Source records:
::::::

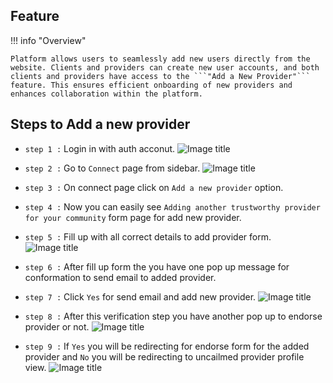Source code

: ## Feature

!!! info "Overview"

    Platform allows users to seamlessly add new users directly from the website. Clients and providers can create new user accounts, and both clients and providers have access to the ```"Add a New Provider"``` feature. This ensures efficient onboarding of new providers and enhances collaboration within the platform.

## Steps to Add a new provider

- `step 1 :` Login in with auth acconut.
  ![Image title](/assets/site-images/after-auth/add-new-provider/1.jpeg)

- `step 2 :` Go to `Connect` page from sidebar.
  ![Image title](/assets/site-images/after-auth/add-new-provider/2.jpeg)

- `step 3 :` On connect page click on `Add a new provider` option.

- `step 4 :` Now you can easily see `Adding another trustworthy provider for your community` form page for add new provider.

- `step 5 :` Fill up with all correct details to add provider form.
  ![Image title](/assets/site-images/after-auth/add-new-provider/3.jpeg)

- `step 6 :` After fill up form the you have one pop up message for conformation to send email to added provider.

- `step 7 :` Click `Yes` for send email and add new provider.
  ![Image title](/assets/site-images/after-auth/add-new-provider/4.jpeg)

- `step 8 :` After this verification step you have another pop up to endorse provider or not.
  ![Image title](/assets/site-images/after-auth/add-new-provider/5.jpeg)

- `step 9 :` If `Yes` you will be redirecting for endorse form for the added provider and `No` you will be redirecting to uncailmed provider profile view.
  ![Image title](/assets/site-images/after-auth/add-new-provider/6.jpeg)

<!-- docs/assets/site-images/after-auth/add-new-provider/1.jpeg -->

::::::

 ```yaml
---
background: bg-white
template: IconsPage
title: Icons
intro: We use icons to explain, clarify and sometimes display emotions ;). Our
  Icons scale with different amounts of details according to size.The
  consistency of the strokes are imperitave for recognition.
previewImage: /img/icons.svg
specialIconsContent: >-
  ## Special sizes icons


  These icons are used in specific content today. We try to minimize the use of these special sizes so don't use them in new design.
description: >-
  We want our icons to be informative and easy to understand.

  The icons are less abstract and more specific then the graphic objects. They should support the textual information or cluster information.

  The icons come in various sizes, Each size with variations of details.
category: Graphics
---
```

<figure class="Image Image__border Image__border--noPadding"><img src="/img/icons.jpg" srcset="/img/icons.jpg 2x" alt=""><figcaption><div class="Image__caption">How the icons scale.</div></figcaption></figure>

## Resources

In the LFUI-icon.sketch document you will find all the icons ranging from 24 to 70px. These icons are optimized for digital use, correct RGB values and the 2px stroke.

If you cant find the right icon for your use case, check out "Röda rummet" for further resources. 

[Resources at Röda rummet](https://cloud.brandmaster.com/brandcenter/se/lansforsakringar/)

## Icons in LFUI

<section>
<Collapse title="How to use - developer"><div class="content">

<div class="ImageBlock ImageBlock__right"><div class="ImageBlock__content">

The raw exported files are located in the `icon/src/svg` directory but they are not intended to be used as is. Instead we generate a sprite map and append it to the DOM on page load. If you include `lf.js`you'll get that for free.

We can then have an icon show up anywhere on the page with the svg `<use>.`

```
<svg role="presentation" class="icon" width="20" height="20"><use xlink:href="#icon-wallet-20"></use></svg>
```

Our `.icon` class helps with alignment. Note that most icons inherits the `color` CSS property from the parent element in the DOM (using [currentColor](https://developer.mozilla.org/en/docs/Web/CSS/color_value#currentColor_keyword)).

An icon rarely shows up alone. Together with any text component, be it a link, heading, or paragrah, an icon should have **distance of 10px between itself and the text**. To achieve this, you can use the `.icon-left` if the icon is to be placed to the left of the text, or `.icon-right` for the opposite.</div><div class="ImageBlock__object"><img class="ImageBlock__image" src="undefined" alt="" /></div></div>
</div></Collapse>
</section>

::::::

Tally the lines of the records that contain "Collapse", then write only the total.

Response to the task: 2